Last winter, before the announcement of the Agency model as the path to ebook price maintenance, some major publishers had acknowledged out loud that enhancing ebooks in various ways would be the way to keep the public paying print book prices for content.

That got me thinking. First I thought about the CD-Rom debacle of the mid-1990s. But then I thought: if publishers are going to be spending time and money enhancing their ebooks, maybe this time around it can be done thoughtfully and knowledgably. And that’s where the idea for Enhanced Ebook University, E2BU, came from.

E2BU is a partnership of The Idea Logical Company and Digital Book World, the unit of F+W Media with which we work on an annual conference. We are providing the content and our Digital Book World partners are providing the hosting, tech, and marketing. We’re delighted that, so far, Aptara and Copia have signed on as sponsors.

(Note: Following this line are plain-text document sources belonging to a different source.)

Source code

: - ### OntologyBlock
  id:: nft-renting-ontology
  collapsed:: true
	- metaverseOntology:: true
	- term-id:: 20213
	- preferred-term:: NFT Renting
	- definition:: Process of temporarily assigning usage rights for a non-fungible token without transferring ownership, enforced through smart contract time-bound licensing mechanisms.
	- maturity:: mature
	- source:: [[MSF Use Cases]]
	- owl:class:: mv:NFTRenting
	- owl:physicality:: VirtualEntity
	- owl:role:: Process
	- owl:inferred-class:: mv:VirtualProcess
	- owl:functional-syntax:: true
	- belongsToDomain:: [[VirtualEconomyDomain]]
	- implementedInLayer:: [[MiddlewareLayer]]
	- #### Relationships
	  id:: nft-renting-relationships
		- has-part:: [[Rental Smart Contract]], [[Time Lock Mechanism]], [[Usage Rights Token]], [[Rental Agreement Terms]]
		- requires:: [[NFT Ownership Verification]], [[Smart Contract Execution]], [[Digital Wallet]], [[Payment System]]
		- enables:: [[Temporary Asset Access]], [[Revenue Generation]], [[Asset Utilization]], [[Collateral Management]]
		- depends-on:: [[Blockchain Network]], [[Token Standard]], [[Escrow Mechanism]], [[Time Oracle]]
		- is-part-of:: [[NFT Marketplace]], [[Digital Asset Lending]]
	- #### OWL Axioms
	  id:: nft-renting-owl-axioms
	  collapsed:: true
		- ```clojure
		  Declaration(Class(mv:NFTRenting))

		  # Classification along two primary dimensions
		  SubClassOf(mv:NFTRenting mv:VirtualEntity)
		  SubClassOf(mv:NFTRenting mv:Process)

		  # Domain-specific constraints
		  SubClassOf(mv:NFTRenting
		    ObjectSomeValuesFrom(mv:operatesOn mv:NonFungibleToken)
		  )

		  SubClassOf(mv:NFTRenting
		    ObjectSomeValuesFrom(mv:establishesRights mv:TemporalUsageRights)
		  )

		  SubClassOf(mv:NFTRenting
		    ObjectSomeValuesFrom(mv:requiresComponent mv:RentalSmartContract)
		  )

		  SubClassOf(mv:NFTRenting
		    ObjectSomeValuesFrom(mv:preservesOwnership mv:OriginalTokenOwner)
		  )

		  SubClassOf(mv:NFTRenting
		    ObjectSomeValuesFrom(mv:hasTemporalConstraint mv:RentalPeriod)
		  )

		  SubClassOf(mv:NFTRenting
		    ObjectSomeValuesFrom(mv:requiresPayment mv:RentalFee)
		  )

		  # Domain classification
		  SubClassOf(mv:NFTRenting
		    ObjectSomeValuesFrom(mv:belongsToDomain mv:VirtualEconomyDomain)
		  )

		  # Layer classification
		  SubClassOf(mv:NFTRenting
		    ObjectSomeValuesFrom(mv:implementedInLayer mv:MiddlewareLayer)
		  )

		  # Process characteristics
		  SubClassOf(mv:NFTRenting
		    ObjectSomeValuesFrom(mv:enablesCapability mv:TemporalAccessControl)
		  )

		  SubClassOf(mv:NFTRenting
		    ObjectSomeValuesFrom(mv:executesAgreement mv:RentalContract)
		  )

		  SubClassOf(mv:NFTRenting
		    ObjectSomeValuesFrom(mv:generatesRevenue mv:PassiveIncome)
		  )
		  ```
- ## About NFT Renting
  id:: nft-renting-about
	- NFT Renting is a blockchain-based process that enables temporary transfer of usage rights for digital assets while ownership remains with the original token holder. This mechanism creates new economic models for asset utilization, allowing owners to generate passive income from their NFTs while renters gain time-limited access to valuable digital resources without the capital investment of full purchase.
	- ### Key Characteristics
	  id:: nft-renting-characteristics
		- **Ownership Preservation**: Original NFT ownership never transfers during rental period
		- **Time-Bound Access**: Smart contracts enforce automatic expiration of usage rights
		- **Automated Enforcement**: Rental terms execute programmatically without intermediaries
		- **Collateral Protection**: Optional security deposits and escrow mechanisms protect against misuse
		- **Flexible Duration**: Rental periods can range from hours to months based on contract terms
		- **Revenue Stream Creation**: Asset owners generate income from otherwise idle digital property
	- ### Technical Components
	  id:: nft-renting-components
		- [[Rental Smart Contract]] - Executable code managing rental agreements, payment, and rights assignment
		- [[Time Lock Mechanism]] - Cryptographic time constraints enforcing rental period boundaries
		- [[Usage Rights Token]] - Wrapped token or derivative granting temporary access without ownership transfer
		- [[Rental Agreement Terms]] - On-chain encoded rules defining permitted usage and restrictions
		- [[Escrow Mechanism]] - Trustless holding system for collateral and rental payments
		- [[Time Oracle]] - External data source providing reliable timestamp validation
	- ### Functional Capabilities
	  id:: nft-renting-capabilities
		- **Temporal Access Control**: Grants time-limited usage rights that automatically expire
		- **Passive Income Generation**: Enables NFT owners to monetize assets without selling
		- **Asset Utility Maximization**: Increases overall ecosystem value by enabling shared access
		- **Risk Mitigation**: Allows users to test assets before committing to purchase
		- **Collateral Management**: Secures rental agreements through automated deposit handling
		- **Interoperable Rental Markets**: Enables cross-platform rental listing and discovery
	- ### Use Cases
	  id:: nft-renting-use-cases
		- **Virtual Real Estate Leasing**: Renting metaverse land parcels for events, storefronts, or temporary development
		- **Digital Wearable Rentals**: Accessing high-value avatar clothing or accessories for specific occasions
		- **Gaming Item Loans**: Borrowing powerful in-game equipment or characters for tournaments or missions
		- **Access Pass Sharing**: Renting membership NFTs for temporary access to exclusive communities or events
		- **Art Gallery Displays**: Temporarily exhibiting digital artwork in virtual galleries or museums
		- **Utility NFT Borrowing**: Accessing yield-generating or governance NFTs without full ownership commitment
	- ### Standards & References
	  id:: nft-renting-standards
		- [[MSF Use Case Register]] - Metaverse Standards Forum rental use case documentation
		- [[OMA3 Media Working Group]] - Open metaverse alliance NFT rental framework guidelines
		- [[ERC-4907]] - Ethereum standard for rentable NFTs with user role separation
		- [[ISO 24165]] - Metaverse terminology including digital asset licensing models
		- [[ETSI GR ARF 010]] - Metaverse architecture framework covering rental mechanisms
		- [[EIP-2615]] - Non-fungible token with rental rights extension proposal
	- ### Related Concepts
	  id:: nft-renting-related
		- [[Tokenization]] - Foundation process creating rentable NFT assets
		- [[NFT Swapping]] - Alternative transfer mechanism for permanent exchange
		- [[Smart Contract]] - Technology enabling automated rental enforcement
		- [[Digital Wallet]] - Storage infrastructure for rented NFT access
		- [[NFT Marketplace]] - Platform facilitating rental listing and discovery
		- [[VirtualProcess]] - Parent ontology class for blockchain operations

We’re starting out with three core offerings which we hope the larger community of the ebook-interested will find of value.

Our White Paper, entitled “Enhanced Ebooks Today and Tomorrow: A Survey for Authors and Publishers”, is a soup-to-nuts survey of the possibilities inherent in enhanced ebooks, written for the publishing people, not the geeks. We hired Peter Meyers to write it. Pete is the former editor of O’Reilly’s Missing Manuals series and, as near as I can tell, the person on the planet who has done more thinking about how the ebook experience can be enhanced than any other. Pete was already working on his own project, “A New Kind of Book” when we met. He has written a really solid study, which itself was “enhanced” by peer review from more than two dozen industry professionals.

E2BU will also launch a series of nine webinars for publishing professionals on June 29. The first session in the series will be free. The kickoff program describes the “state of the art” for enhanced ebooks today. In later sessions, we will cover the complex rights issues that ebook enhancements raise, the complications of multiple platforms, the options for and challenges to producing enhanced ebooks, and issues of analytics and marketing.

Our webinar moderator is Kirk Biglione, whose Oxford Media Works advises publishers and others on tech issues. Kirk is also the Chief Technology Officer for the whole E2BU project. Joining Kirk for the kickoff session will be Jessica Goodman of Wiley (who will talk about their amazing How to Cook Everything app), Theodore Gray of Touch Press (behind the renowned iPad app, The Elements), and Rhys Cazenove of Enhanced Editions in London (the creators of one of last year’s most successful enhanced ebooks, Bunny Munro.)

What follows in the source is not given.